While I found the Report frustrating because Mr Cole did not directly address the questions I am interested in, the material makes me glad that I did exercise care, for my views have shifted. You can see this in the change of term in the header, from Public Service Failure to a Failure in Australian Public Administration.
I indicated in my first post on the issue that the thing that had puzzled and also concerned me most about the AWB scandal was the failure of the Public Service to identify the problem and then advise Government. I suggested various possible reasons for this, ending by suggesting that key issue to me was the extent to which the whole affair has revealed systemic weaknesses in our system of public administration and, if so, what we might do about it.
I found Cole both frustrating and fascinating. Frustrating in that his focus meant that he did not address the questions I am interested in except in a peripheral fashion. Fascinating because it reads like a plot for a novel, fascinating because of what it does tell us albeit indirectly about the nature of the systemic weaknesses in our system of public administration.
I quoted Lexcen at the top of the page. I think that what he says is actually a bit muddled, but he has captured an important point.
In July 1999, the Wheat Board moved from a Government owned statutory authority (it was never a Government Department) to a grower owned corporation, listing as a public company in 2001. This transition had been in planning for some time.
While the corporatisation/privatisation approach was part and parcel of the Government approach I have talked about before, the grant of a statutory monopoly, the single desk, to a private corporation was unusual.
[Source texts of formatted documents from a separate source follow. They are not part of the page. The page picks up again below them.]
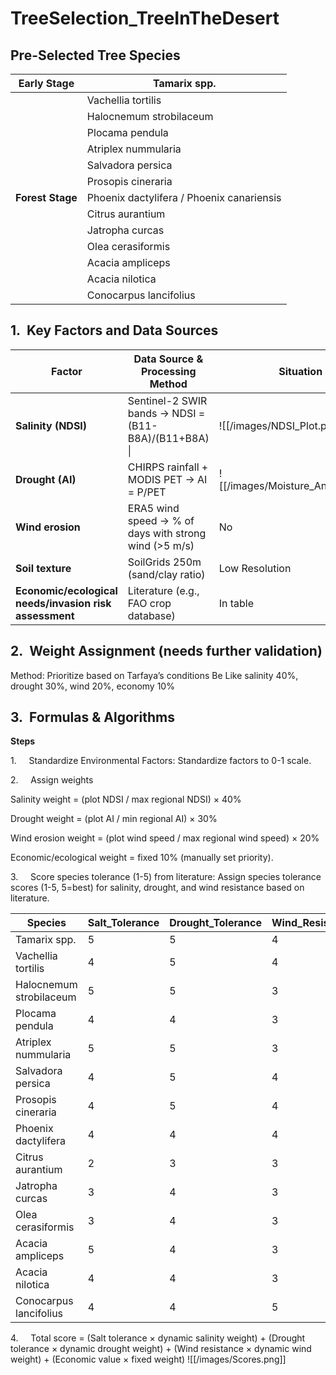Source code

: # TreeSelection_TreeInTheDesert
## Pre-Selected Tree Species

| **Early Stage**  | Tamarix spp.                              |
| ---------------- | ----------------------------------------- |
|                  | Vachellia tortilis                        |
|                  | Halocnemum strobilaceum                   |
|                  | Plocama pendula                           |
|                  | Atriplex nummularia                       |
|                  | Salvadora persica                         |
|                  | Prosopis cineraria                        |
| **Forest Stage** | Phoenix dactylifera / Phoenix canariensis |
|                  | Citrus aurantium                          |
|                  | Jatropha curcas                           |
|                  | Olea cerasiformis                         |
|                  | Acacia ampliceps                          |
|                  | Acacia nilotica                           |
|                  | Conocarpus lancifolius                    |
## 1.  Key Factors and Data Sources


| **Factor**                                             | **Data Source & Processing Method**                   | **Situation**              |
| ------------------------------------------------------ | ----------------------------------------------------- | -------------------------- |
| **Salinity (NDSI)**                                    | Sentinel-2 SWIR bands → NDSI = (B11-B8A)/(B11+B8A) \| | ![[/images/NDSI_Plot.png]]         |
| **Drought (AI)**                                       | CHIRPS rainfall + MODIS PET → AI = P/PET              | ![[/images/Moisture_Analysis.png]] |
| **Wind erosion**                                       | ERA5 wind speed → % of days with strong wind (>5 m/s) | No                         |
| **Soil texture**                                       | SoilGrids 250m (sand/clay ratio)                      | Low Resolution             |
| **Economic/ecological needs/invasion risk assessment** | Literature (e.g., FAO crop database)                  | In table                   |

## 2.  Weight Assignment (needs further validation)

Method: Prioritize based on Tarfaya’s conditions
Be Like salinity 40%, drought 30%, wind 20%, economy 10%

## 3.  Formulas & Algorithms

**Steps**

1.     Standardize Environmental Factors: Standardize factors to 0-1 scale.

2.     Assign weights

Salinity weight = (plot NDSI / max regional NDSI) × 40%

Drought weight = (plot AI / min regional AI) × 30%

Wind erosion weight = (plot wind speed / max regional wind speed) × 20%

Economic/ecological weight = fixed 10% (manually set priority).

3.     Score species tolerance (1-5) from literature: Assign species tolerance scores (1-5, 5=best) for salinity, drought, and wind resistance based on literature.


| Species                 | Salt_Tolerance | Drought_Tolerance | Wind_Resistance |
| ----------------------- | -------------- | ----------------- | --------------- |
| Tamarix spp.            | 5              | 5                 | 4               |
| Vachellia tortilis      | 4              | 5                 | 4               |
| Halocnemum strobilaceum | 5              | 5                 | 3               |
| Plocama pendula         | 4              | 4                 | 3               |
| Atriplex nummularia     | 5              | 5                 | 3               |
| Salvadora persica       | 4              | 5                 | 4               |
| Prosopis cineraria      | 4              | 5                 | 4               |
| Phoenix dactylifera     | 4              | 4                 | 4               |
| Citrus aurantium        | 2              | 3                 | 3               |
| Jatropha curcas         | 3              | 4                 | 3               |
| Olea cerasiformis       | 3              | 4                 | 3               |
| Acacia ampliceps        | 5              | 4                 | 3               |
| Acacia nilotica         | 4              | 4                 | 3               |
| Conocarpus lancifolius  | 4              | 4                 | 5               |

4.     Total score = (Salt tolerance × dynamic salinity weight) + (Drought tolerance × dynamic drought weight) + (Wind resistance × dynamic wind weight) + (Economic value × fixed weight)
![[/images/Scores.png]]
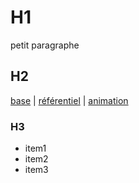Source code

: # H1
petit paragraphe

## H2
[base](https://carlagazeaux.github.io/ar/0_base.html) |
[référentiel](https://carlagazeaux.github.io/ar/1_referentiel.html) |
[animation](https://carlagazeaux.github.io/ar/2_animation.html)

### H3
* item1
* item2
* item3
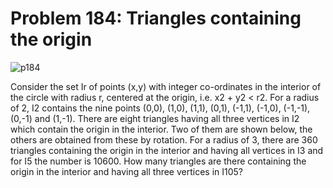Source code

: # Problem 184: Triangles containing the origin

![p184](img/184.gif)

Consider the set Ir of points (x,y) with integer co-ordinates in the
interior of the circle with radius r, centered at the origin, i.e. x2 +
y2 &lt; r2. For a radius of 2, I2 contains the nine points (0,0), (1,0),
(1,1), (0,1), (-1,1), (-1,0), (-1,-1), (0,-1) and (1,-1). There are
eight triangles having all three vertices in I2 which contain the origin
in the interior. Two of them are shown below, the others are obtained
from these by rotation. For a radius of 3, there are 360 triangles
containing the origin in the interior and having all vertices in I3 and
for I5 the number is 10600. How many triangles are there containing the
origin in the interior and having all three vertices in I105?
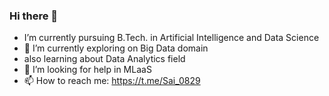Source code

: ### Hi there 👋

- I’m currently pursuing B.Tech. in Artificial Intelligence and Data Science 
- 🔭 I’m currently exploring on Big Data domain 
- also learning about Data Analytics field
- 🤔 I’m looking for help in MLaaS 
- 📫 How to reach me: https://t.me/Sai_0829
<!--
- 👯 I’m looking to collaborate on ...
- 🤔 I’m looking for help with ...
- 💬 Ask me about ...
- 📫 How to reach me: ...
- 😄 Pronouns: ...
- ⚡ Fun fact: ...
-->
If I understand the chronology correctly, the first demand from the Iraqi Government for kickbacks occurred in June 1999, the month before the final transition. So the development of the Wheat Board response to this began while the Board was still formally a Government owned body and was completed in the period immediately after privatisation.
In this sense the response would indeed appear in some ways the creature of the culture that had evolved in the Board especially in the period leading up to privatisation. However, this is not to my mind the real point except to the degree that it bears upon the way that corporatisation and privatisation affect organisational cultures. I do not think that the Wheat Board is Robinson Crusoe if we look at the behaviour patterns corporatised entities, although it may be a particularly bad example.
To my mind, the real point is what the chain of events from the decision to corporatise through to the present time tells us about the way our present system of public administration works.
I shudder a little at trying to write this because of the size of the task, but I might have a go at parts simply because it is such an interesting as well as important story. We will see.